Exercise details
From the entries below, return only the lines starting at the one that contains "key mapping for" and ending at the one that contains "add basic vim", exactly as they stand.
BEGIN Supplied data
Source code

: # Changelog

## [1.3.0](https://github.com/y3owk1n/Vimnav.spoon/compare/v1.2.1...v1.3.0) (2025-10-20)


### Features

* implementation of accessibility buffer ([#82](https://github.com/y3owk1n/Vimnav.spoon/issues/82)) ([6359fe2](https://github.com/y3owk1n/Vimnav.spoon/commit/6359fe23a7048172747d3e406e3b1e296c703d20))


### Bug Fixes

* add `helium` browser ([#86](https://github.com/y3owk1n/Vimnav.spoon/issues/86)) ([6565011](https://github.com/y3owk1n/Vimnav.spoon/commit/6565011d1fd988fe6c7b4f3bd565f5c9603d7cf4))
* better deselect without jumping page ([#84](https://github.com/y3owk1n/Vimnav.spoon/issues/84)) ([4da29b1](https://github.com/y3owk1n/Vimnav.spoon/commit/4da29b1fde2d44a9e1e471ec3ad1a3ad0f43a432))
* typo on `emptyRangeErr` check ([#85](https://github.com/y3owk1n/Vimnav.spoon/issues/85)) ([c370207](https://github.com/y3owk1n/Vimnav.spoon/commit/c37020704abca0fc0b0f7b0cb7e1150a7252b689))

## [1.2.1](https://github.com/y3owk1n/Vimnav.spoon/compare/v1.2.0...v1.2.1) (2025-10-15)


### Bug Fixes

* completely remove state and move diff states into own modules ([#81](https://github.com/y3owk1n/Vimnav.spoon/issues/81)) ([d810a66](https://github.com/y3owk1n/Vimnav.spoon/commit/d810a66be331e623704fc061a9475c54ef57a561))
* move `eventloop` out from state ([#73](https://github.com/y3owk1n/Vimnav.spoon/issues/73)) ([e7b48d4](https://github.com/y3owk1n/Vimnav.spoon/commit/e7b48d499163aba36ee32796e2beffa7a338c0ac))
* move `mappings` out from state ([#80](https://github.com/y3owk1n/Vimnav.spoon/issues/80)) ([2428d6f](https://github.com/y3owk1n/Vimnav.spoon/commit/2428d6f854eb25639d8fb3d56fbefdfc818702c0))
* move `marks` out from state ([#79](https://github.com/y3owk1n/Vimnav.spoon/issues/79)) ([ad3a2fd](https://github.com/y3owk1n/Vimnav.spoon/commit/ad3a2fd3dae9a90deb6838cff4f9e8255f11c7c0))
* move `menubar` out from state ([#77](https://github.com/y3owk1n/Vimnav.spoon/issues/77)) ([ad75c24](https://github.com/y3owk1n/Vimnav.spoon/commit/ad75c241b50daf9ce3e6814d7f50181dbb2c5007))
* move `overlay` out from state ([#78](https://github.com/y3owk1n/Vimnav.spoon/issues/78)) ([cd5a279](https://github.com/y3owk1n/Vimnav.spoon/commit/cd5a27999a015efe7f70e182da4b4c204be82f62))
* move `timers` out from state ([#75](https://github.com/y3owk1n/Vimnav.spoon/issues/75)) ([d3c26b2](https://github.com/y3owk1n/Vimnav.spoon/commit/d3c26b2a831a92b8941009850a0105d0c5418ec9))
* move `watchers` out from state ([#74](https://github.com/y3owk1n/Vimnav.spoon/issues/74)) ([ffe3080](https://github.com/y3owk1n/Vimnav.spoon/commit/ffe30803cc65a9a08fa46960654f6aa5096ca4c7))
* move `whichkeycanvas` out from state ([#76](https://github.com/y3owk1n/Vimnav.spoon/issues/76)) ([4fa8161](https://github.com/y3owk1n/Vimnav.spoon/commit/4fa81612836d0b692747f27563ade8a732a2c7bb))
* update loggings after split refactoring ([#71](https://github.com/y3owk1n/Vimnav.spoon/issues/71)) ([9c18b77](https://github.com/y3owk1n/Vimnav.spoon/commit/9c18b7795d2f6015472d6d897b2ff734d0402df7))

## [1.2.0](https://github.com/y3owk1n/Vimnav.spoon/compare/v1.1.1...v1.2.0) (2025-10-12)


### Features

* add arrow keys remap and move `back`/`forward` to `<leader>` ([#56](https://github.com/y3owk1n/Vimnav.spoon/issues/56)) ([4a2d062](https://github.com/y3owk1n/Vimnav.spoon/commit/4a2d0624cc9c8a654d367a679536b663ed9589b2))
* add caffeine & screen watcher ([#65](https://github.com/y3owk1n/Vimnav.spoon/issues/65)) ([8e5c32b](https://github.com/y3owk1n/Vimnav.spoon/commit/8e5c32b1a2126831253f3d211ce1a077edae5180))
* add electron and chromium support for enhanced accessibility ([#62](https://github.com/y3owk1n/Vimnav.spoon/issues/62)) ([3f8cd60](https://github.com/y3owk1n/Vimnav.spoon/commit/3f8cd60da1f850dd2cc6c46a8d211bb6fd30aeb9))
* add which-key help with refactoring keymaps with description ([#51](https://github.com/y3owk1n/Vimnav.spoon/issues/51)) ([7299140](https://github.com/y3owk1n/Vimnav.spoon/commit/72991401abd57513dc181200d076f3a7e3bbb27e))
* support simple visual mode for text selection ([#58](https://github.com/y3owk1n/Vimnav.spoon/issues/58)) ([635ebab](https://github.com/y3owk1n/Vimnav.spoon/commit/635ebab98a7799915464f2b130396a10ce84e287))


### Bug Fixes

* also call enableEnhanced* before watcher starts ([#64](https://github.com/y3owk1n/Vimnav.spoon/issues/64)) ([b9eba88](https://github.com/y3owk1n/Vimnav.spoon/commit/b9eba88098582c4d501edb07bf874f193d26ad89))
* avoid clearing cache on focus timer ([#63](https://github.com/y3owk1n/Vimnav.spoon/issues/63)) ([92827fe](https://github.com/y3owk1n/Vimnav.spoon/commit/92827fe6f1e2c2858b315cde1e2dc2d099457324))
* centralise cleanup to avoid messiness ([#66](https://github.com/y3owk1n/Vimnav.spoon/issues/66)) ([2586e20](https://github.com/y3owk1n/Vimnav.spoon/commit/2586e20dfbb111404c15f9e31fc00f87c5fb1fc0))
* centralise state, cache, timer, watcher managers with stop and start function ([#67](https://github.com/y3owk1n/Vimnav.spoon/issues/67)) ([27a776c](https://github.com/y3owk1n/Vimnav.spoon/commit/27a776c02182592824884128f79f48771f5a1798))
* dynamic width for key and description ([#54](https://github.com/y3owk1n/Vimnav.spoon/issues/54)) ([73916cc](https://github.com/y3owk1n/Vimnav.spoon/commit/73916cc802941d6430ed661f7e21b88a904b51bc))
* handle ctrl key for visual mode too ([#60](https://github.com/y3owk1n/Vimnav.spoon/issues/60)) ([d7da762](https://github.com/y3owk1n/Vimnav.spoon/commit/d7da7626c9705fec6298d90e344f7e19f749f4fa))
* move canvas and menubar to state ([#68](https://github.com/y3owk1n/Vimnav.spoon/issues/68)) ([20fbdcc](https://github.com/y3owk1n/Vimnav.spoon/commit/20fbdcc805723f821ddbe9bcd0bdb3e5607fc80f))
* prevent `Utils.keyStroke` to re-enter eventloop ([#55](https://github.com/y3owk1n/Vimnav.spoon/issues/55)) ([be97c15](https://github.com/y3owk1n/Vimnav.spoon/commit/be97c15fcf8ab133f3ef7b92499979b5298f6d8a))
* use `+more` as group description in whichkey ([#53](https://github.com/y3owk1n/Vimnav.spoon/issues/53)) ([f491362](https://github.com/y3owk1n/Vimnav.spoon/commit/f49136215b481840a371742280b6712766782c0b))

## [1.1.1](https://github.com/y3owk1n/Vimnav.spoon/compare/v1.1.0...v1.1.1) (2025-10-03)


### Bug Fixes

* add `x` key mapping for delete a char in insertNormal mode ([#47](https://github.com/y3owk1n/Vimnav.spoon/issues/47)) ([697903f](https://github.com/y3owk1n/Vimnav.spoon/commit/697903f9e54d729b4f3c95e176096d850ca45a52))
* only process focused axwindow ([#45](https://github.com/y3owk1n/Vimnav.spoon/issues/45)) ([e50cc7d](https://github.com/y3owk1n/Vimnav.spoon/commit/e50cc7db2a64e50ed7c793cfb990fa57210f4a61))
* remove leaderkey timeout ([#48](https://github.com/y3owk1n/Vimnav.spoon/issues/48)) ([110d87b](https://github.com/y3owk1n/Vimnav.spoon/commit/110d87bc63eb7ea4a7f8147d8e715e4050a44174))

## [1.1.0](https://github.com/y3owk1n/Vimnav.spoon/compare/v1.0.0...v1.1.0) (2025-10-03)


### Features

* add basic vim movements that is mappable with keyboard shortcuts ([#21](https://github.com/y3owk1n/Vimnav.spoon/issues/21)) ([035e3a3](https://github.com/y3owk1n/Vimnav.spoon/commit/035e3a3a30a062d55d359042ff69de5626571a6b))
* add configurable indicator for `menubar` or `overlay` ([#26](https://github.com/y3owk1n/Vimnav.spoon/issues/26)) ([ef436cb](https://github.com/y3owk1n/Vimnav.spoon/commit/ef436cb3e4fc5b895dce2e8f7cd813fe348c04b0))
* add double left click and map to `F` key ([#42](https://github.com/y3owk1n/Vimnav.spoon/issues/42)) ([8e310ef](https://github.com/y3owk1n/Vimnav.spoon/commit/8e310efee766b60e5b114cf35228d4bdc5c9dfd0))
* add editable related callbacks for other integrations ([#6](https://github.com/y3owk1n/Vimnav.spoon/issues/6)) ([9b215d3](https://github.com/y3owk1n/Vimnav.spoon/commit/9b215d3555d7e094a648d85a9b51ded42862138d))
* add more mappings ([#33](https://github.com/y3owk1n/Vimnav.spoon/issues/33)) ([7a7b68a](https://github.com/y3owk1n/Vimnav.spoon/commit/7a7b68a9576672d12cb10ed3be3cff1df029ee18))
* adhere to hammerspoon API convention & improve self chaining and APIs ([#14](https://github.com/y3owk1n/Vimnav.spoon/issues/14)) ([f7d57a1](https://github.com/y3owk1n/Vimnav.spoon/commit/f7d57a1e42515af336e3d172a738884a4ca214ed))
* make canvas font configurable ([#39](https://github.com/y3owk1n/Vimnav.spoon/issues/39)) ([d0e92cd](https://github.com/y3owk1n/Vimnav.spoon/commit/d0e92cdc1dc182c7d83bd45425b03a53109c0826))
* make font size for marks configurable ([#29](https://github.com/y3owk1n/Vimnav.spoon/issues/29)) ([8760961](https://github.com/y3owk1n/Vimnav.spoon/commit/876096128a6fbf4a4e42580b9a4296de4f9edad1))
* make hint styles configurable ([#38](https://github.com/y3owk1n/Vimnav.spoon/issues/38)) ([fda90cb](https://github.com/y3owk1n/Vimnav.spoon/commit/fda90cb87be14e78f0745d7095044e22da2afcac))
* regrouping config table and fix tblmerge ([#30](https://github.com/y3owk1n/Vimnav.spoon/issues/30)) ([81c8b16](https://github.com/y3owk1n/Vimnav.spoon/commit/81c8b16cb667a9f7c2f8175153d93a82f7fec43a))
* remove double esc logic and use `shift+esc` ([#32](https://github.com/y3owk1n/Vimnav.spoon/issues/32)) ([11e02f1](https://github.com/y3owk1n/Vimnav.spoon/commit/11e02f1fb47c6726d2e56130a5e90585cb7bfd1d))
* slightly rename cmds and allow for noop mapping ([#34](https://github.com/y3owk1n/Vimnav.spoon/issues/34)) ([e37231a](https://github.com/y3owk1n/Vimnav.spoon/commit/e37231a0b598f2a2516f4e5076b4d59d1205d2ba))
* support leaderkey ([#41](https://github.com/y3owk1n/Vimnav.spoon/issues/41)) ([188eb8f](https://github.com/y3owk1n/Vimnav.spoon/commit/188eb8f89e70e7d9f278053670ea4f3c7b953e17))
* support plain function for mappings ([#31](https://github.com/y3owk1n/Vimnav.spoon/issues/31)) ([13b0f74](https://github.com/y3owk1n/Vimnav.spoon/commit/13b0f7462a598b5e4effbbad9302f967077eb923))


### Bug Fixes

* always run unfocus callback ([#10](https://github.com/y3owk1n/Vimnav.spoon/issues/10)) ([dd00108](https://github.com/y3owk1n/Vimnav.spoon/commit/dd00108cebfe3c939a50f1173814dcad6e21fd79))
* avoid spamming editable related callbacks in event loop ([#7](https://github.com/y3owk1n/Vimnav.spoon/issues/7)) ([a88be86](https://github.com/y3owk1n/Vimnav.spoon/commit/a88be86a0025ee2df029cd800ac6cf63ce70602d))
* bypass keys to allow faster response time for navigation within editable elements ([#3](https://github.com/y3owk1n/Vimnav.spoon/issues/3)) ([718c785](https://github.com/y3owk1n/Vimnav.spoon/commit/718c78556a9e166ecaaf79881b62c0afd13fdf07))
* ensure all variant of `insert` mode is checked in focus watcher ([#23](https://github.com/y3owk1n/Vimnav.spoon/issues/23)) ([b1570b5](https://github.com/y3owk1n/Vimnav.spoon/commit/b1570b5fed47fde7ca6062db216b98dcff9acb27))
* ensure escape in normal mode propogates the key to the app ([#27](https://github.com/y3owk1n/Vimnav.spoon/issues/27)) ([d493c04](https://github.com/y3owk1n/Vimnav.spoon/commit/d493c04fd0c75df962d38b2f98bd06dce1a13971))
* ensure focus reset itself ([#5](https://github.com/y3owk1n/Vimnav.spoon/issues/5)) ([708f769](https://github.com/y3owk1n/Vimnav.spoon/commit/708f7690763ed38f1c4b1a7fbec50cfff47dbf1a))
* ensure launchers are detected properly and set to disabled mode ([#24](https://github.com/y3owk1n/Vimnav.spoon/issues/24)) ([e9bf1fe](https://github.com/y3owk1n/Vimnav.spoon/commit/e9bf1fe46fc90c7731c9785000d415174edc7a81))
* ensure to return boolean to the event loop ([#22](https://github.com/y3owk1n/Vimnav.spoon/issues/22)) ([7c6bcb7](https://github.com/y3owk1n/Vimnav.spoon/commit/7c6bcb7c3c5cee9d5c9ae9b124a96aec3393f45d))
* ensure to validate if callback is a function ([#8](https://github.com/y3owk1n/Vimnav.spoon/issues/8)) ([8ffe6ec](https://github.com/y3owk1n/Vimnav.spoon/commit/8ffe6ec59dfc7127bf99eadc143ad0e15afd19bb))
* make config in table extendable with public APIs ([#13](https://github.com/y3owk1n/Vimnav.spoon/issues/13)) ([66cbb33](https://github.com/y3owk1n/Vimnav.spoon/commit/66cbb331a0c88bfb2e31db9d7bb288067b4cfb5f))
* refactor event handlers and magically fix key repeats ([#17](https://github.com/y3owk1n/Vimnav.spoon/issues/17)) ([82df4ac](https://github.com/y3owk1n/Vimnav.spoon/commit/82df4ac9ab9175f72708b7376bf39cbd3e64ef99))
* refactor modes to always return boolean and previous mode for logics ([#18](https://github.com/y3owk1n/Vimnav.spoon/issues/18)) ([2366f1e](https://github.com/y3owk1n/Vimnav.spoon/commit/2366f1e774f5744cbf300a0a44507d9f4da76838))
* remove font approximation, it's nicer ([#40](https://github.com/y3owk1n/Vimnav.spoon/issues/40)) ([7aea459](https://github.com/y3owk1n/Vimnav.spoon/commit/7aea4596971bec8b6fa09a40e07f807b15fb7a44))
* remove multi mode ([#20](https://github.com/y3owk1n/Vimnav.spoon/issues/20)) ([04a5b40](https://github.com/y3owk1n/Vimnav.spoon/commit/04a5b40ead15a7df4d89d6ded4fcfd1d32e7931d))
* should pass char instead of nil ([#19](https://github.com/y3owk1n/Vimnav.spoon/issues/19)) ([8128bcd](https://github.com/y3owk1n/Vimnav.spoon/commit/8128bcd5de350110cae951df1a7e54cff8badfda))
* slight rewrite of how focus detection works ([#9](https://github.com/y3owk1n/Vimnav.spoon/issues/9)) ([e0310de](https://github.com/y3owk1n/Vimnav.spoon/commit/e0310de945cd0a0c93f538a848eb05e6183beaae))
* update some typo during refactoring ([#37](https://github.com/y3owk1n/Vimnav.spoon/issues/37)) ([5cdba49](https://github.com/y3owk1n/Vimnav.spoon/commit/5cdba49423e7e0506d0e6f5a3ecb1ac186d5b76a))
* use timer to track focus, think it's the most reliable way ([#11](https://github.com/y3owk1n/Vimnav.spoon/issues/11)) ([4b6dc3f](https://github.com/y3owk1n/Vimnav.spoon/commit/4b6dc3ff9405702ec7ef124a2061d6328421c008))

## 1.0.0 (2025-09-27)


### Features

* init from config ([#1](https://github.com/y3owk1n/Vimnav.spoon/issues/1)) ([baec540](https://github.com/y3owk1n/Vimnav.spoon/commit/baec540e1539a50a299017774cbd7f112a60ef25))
END Supplied data
Output for this exercise
* add `x` key mapping for delete a char in insertNormal mode ([#47](https://github.com/y3owk1n/Vimnav.spoon/issues/47)) ([697903f](https://github.com/y3owk1n/Vimnav.spoon/commit/697903f9e54d729b4f3c95e176096d850ca45a52))
* only process focused axwindow ([#45](https://github.com/y3owk1n/Vimnav.spoon/issues/45)) ([e50cc7d](https://github.com/y3owk1n/Vimnav.spoon/commit/e50cc7db2a64e50ed7c793cfb990fa57210f4a61))
* remove leaderkey timeout ([#48](https://github.com/y3owk1n/Vimnav.spoon/issues/48)) ([110d87b](https://github.com/y3owk1n/Vimnav.spoon/commit/110d87bc63eb7ea4a7f8147d8e715e4050a44174))

## [1.1.0](https://github.com/y3owk1n/Vimnav.spoon/compare/v1.0.0...v1.1.0) (2025-10-03)


### Features

* add basic vim movements that is mappable with keyboard shortcuts ([#21](https://github.com/y3owk1n/Vimnav.spoon/issues/21)) ([035e3a3](https://github.com/y3owk1n/Vimnav.spoon/commit/035e3a3a30a062d55d359042ff69de5626571a6b))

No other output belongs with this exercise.